━━━━━ Raw data ━━━━━

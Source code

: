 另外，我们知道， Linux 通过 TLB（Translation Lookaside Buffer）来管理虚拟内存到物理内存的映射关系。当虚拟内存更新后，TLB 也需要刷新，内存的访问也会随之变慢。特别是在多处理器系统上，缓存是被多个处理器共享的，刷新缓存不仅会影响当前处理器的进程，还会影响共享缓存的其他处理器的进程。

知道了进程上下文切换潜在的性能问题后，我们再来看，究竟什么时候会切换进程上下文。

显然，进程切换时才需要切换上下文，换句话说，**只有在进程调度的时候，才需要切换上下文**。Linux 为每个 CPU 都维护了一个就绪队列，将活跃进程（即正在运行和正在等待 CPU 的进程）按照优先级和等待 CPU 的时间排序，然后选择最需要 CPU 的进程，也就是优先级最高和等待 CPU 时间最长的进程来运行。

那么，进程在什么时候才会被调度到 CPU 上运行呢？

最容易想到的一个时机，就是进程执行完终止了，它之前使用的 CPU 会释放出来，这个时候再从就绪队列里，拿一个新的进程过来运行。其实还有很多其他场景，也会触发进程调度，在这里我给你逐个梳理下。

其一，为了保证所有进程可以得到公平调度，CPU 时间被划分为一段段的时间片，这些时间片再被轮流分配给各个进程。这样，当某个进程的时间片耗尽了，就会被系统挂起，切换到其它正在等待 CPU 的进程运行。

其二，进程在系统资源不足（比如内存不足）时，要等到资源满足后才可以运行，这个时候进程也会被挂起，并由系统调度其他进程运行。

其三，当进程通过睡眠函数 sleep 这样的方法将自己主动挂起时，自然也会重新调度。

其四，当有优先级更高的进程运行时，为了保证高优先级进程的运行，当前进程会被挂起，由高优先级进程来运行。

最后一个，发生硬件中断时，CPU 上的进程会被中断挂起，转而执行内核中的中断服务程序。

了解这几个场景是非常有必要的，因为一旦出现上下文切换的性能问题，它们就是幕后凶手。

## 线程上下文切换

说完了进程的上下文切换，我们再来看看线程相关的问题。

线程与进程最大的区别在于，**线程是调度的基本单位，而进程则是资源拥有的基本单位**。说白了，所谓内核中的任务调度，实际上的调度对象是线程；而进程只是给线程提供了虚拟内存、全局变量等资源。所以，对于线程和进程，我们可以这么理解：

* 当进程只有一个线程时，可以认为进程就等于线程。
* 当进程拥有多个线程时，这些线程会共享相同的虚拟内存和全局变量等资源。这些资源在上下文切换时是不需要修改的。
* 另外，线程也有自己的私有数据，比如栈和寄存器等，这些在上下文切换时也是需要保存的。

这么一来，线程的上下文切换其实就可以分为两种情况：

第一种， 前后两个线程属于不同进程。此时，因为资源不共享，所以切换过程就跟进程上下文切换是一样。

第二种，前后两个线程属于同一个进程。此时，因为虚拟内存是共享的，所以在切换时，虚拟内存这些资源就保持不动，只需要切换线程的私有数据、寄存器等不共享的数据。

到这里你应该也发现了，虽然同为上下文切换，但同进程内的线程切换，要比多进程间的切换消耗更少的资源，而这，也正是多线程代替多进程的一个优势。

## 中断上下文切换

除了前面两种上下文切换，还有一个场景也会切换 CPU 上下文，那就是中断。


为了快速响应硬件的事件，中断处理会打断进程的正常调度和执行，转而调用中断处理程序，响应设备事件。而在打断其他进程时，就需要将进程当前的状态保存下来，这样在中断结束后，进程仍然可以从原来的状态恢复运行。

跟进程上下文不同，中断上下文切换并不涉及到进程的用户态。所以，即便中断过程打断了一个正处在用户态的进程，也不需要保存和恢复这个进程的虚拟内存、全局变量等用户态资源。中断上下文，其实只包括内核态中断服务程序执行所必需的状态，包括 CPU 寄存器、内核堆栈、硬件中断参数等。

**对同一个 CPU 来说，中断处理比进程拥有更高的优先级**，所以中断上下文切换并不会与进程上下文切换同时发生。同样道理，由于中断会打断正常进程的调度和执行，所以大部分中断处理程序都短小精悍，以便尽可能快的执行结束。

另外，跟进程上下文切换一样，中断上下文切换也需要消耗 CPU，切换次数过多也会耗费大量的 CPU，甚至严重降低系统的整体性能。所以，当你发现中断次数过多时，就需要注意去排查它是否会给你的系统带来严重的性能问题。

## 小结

━━━━━
━━━━━ Raw data ━━━━━

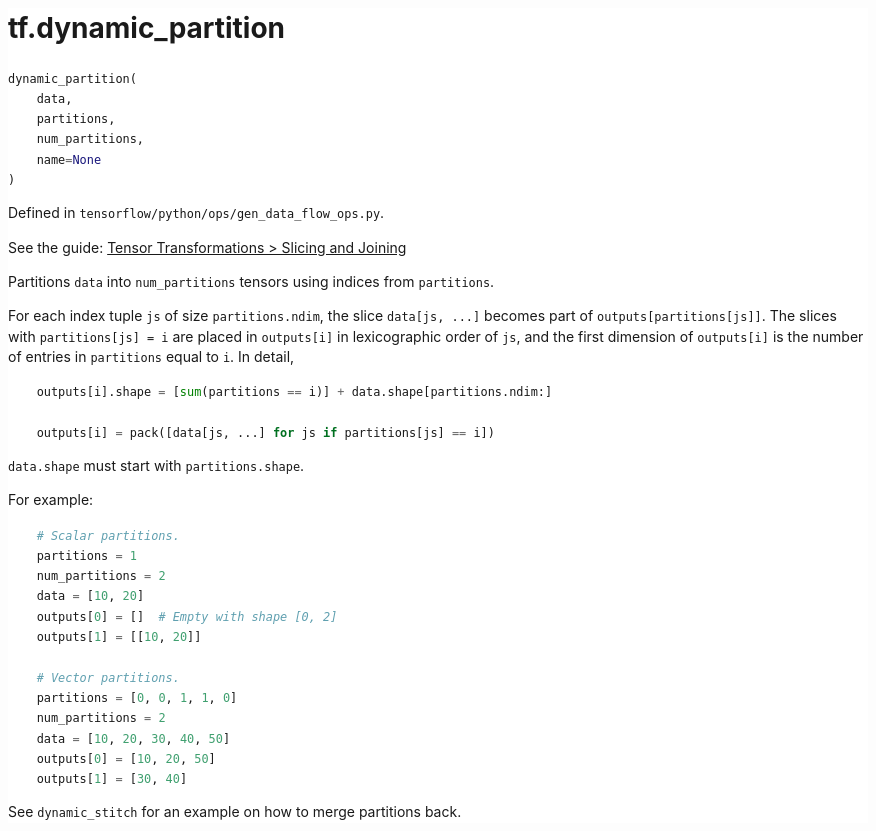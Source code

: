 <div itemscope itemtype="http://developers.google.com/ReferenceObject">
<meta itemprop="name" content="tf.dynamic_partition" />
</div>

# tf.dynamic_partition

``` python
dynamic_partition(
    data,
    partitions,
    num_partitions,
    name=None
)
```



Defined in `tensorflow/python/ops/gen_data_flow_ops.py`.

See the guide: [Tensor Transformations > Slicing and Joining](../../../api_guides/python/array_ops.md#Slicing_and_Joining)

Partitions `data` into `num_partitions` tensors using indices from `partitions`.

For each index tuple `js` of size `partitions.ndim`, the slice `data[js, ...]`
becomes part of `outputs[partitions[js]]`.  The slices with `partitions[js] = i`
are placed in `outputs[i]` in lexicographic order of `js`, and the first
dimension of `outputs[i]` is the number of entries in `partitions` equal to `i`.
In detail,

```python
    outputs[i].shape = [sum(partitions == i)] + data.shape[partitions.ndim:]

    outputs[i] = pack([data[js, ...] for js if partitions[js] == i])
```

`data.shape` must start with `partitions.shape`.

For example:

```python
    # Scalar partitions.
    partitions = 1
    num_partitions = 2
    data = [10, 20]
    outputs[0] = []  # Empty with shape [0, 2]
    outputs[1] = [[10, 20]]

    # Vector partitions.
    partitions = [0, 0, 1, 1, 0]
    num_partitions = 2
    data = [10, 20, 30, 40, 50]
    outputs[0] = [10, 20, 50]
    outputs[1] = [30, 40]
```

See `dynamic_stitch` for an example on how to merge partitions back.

━━━━━
━━━━━ Raw data ━━━━━

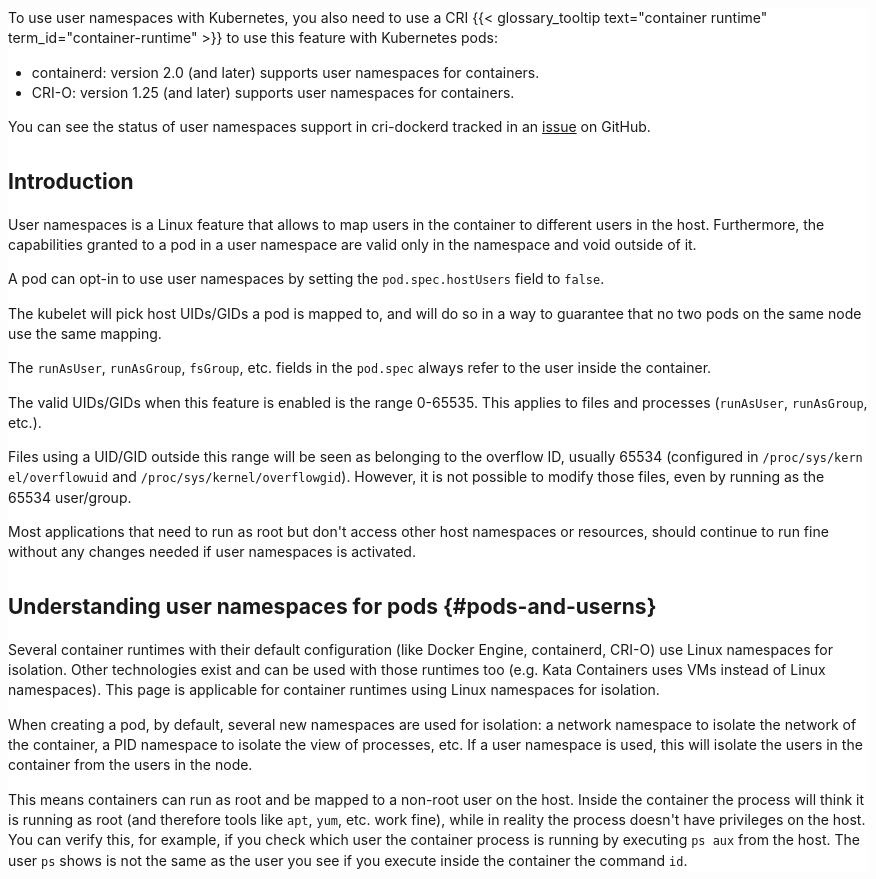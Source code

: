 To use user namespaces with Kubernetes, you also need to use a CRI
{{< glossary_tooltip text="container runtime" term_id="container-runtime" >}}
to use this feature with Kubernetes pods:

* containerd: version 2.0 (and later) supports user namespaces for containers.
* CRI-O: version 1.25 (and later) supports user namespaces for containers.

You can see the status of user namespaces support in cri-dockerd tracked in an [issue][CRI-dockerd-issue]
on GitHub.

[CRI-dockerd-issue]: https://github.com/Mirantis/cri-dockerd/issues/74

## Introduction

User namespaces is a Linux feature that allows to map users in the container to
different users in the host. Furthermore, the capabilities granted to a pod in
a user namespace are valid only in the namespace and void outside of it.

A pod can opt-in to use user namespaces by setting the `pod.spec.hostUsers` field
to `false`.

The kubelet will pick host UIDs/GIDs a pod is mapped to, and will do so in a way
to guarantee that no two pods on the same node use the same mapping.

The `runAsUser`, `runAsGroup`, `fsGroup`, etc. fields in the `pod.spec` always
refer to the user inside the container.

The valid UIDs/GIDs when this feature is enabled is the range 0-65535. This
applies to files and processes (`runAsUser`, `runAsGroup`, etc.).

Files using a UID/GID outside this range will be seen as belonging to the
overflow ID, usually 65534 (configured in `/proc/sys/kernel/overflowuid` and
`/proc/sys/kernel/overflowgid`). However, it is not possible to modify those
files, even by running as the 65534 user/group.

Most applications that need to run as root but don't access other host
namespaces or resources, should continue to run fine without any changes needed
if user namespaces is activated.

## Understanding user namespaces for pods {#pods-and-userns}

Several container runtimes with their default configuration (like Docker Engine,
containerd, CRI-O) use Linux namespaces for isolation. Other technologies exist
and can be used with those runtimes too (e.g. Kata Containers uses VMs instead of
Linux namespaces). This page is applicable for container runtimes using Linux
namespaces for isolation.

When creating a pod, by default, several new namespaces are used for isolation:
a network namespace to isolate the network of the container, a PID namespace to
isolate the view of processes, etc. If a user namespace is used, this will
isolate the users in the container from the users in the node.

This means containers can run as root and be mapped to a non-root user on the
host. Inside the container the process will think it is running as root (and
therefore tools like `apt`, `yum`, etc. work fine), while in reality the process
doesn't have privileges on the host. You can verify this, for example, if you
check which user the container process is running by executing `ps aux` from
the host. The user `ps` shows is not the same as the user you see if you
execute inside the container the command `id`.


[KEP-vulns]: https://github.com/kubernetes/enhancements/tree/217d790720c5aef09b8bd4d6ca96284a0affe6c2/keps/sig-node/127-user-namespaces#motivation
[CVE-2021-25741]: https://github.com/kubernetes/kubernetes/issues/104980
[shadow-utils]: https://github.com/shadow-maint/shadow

━━━━━

Exercise goal: Set down, exactly as they appear above, all lines from the one that has "to use this" down to the one that has "User namespaces is a Linux", including those two and no others.

Output of the task:
to use this feature with Kubernetes pods:

* containerd: version 2.0 (and later) supports user namespaces for containers.
* CRI-O: version 1.25 (and later) supports user namespaces for containers.

You can see the status of user namespaces support in cri-dockerd tracked in an [issue][CRI-dockerd-issue]
on GitHub.

[CRI-dockerd-issue]: https://github.com/Mirantis/cri-dockerd/issues/74

## Introduction

User namespaces is a Linux feature that allows to map users in the container to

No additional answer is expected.